Julie McWhirter, also known as Julie Dees and Julie McWhirter-Dees (born October 12, 1947), is a retired American voice actress and impressionist best known for her work as Jeannie in the animated version of Jeannie, Bubbles in Jabberjaw and Baby Smurf and Sassette in The Smurfs.

Biography

McWhirter graduated from DePauw University in 1970, with a degree in speech. She studied acting and improvisational comedy under the guidance of Howard Storm and Charles Conrad.
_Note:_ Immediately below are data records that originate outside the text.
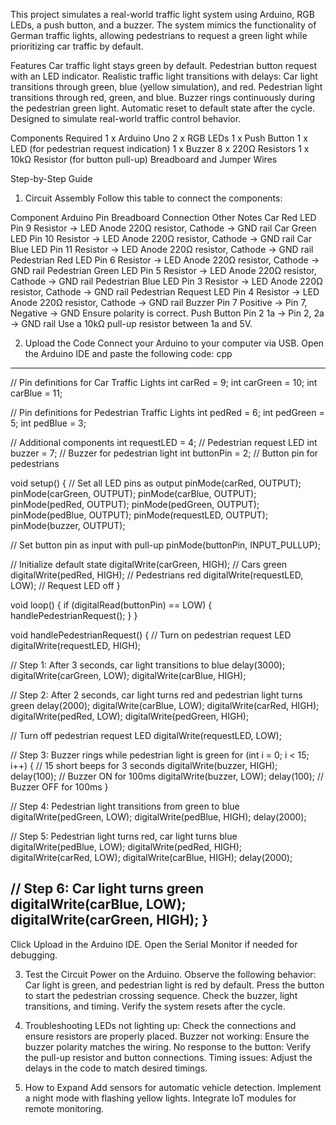 This project simulates a real-world traffic light system using Arduino, RGB LEDs, a push button, and a buzzer. The system mimics the functionality of German traffic lights, allowing pedestrians to request a green light while prioritizing car traffic by default.

Features
Car traffic light stays green by default.
Pedestrian button request with an LED indicator.
Realistic traffic light transitions with delays:
Car light transitions through green, blue (yellow simulation), and red.
Pedestrian light transitions through red, green, and blue.
Buzzer rings continuously during the pedestrian green light.
Automatic reset to default state after the cycle.
Designed to simulate real-world traffic control behavior.

Components Required
1 x Arduino Uno
2 x RGB LEDs
1 x Push Button
1 x LED (for pedestrian request indication)
1 x Buzzer
8 x 220Ω Resistors
1 x 10kΩ Resistor (for button pull-up)
Breadboard and Jumper Wires

Step-by-Step Guide

1. Circuit Assembly
Follow this table to connect the components:

Component	Arduino Pin	Breadboard Connection	Other Notes
Car Red LED	Pin 9	Resistor → LED Anode	220Ω resistor, Cathode → GND rail
Car Green LED	Pin 10	Resistor → LED Anode	220Ω resistor, Cathode → GND rail
Car Blue LED	Pin 11	Resistor → LED Anode	220Ω resistor, Cathode → GND rail
Pedestrian Red LED	Pin 6	Resistor → LED Anode	220Ω resistor, Cathode → GND rail
Pedestrian Green LED	Pin 5	Resistor → LED Anode	220Ω resistor, Cathode → GND rail
Pedestrian Blue LED	Pin 3	Resistor → LED Anode	220Ω resistor, Cathode → GND rail
Pedestrian Request LED	Pin 4	Resistor → LED Anode	220Ω resistor, Cathode → GND rail
Buzzer	Pin 7	Positive → Pin 7, Negative → GND	Ensure polarity is correct.
Push Button	Pin 2	1a → Pin 2, 2a → GND rail	Use a 10kΩ pull-up resistor between 1a and 5V.

2. Upload the Code
Connect your Arduino to your computer via USB.
Open the Arduino IDE and paste the following code:
cpp

-----------------------------------------------------------------------------------------
// Pin definitions for Car Traffic Lights
int carRed = 9;
int carGreen = 10;
int carBlue = 11;

// Pin definitions for Pedestrian Traffic Lights
int pedRed = 6;
int pedGreen = 5;
int pedBlue = 3;

// Additional components
int requestLED = 4;  // Pedestrian request LED
int buzzer = 7;      // Buzzer for pedestrian light
int buttonPin = 2;   // Button pin for pedestrians

void setup() {
  // Set all LED pins as output
  pinMode(carRed, OUTPUT);
  pinMode(carGreen, OUTPUT);
  pinMode(carBlue, OUTPUT);
  pinMode(pedRed, OUTPUT);
  pinMode(pedGreen, OUTPUT);
  pinMode(pedBlue, OUTPUT);
  pinMode(requestLED, OUTPUT);
  pinMode(buzzer, OUTPUT);

  // Set button pin as input with pull-up
  pinMode(buttonPin, INPUT_PULLUP);

  // Initialize default state
  digitalWrite(carGreen, HIGH);  // Cars green
  digitalWrite(pedRed, HIGH);    // Pedestrians red
  digitalWrite(requestLED, LOW); // Request LED off
}

void loop() {
  if (digitalRead(buttonPin) == LOW) {
    handlePedestrianRequest();
  }
}

void handlePedestrianRequest() {
  // Turn on pedestrian request LED
  digitalWrite(requestLED, HIGH);

  // Step 1: After 3 seconds, car light transitions to blue
  delay(3000);
  digitalWrite(carGreen, LOW);
  digitalWrite(carBlue, HIGH);

  // Step 2: After 2 seconds, car light turns red and pedestrian light turns green
  delay(2000);
  digitalWrite(carBlue, LOW);
  digitalWrite(carRed, HIGH);
  digitalWrite(pedRed, LOW);
  digitalWrite(pedGreen, HIGH);

  // Turn off pedestrian request LED
  digitalWrite(requestLED, LOW);

  // Step 3: Buzzer rings while pedestrian light is green
  for (int i = 0; i < 15; i++) {  // 15 short beeps for 3 seconds
    digitalWrite(buzzer, HIGH);
    delay(100);  // Buzzer ON for 100ms
    digitalWrite(buzzer, LOW);
    delay(100);  // Buzzer OFF for 100ms
  }

  // Step 4: Pedestrian light transitions from green to blue
  digitalWrite(pedGreen, LOW);
  digitalWrite(pedBlue, HIGH);
  delay(2000);

  // Step 5: Pedestrian light turns red, car light turns blue
  digitalWrite(pedBlue, LOW);
  digitalWrite(pedRed, HIGH);
  digitalWrite(carRed, LOW);
  digitalWrite(carBlue, HIGH);
  delay(2000);

  // Step 6: Car light turns green
  digitalWrite(carBlue, LOW);
  digitalWrite(carGreen, HIGH);
}
-----------------------------------------------------------

Click Upload in the Arduino IDE.
Open the Serial Monitor if needed for debugging.

3. Test the Circuit
Power on the Arduino.
Observe the following behavior:
Car light is green, and pedestrian light is red by default.
Press the button to start the pedestrian crossing sequence.
Check the buzzer, light transitions, and timing.
Verify the system resets after the cycle.

4. Troubleshooting
LEDs not lighting up: Check the connections and ensure resistors are properly placed.
Buzzer not working: Ensure the buzzer polarity matches the wiring.
No response to the button: Verify the pull-up resistor and button connections.
Timing issues: Adjust the delays in the code to match desired timings.

5. How to Expand
Add sensors for automatic vehicle detection.
Implement a night mode with flashing yellow lights.
Integrate IoT modules for remote monitoring.
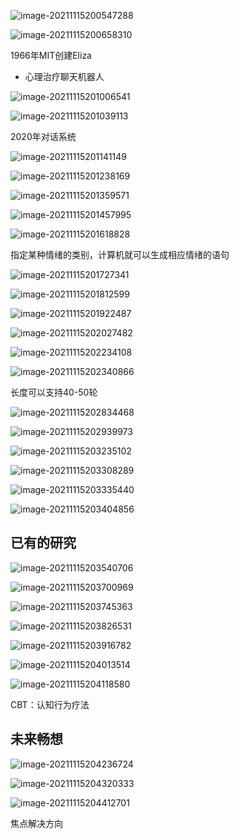 ![image-20211115200547288](img/image-20211115200547288.png)

![image-20211115200658310](img/image-20211115200658310.png)

1966年MIT创建Eliza

- 心理治疗聊天机器人

![image-20211115201006541](img/image-20211115201006541.png)

![image-20211115201039113](img/image-20211115201039113.png)

2020年对话系统

![image-20211115201141149](img/image-20211115201141149.png)

![image-20211115201238169](img/image-20211115201238169.png)

![image-20211115201359571](img/image-20211115201359571.png)

![image-20211115201457995](img/image-20211115201457995.png)

![image-20211115201618828](img/image-20211115201618828.png)

指定某种情绪的类别，计算机就可以生成相应情绪的语句

![image-20211115201727341](img/image-20211115201727341.png)

![image-20211115201812599](img/image-20211115201812599.png)

![image-20211115201922487](img/image-20211115201922487.png)

![image-20211115202027482](img/image-20211115202027482.png)

![image-20211115202234108](img/image-20211115202234108.png)

![image-20211115202340866](img/image-20211115202340866.png)

长度可以支持40-50轮

![image-20211115202834468](img/image-20211115202834468.png)

![image-20211115202939973](img/image-20211115202939973.png)

![image-20211115203235102](img/image-20211115203235102.png)

![image-20211115203308289](img/image-20211115203308289.png)

![image-20211115203335440](img/image-20211115203335440.png)

![image-20211115203404856](img/image-20211115203404856.png)

## 已有的研究

![image-20211115203540706](img/image-20211115203540706.png)

![image-20211115203700969](img/image-20211115203700969.png)

![image-20211115203745363](img/image-20211115203745363.png)

![image-20211115203826531](img/image-20211115203826531.png)

![image-20211115203916782](img/image-20211115203916782.png)

![image-20211115204013514](img/image-20211115204013514.png)

![image-20211115204118580](img/image-20211115204118580.png)

CBT：认知行为疗法



## 未来畅想

![image-20211115204236724](img/image-20211115204236724.png)

![image-20211115204320333](img/image-20211115204320333.png)

![image-20211115204412701](img/image-20211115204412701.png)

焦点解决方向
One of her first voice roles was as the title character in Jeannie, alongside Mark Hamill, Bob Hastings and Joe Besser. She also portrayed the character in her multiple appearances in other Hanna-Barbera series.
She did the voice of Kanga in Winnie the Pooh and a Day for Eeyore, taking over the role from Barbara Luddy. Her voice acting also includes numerous other animated programs, such as  Casper and the Angels, Drak Pack, The Smurfs, The Flintstone Kids, and the Ruby-Spears series Thundarr the Barbarian.

McWhirter made her stage debut as Eliza Doolittle in the Lawrence Theatre production of My Fair Lady. She dubbed the singing voice for Blousey Brown in the film Bugsy Malone. The actress was also one of the hosts of the 1977 sketch comedy series Wacko. She portrayed Betty Rubble in The Jetsons Meet the Flintstones TV movie and was the voice of Huckleberry Pie in the 1980s Strawberry Shortcake specials.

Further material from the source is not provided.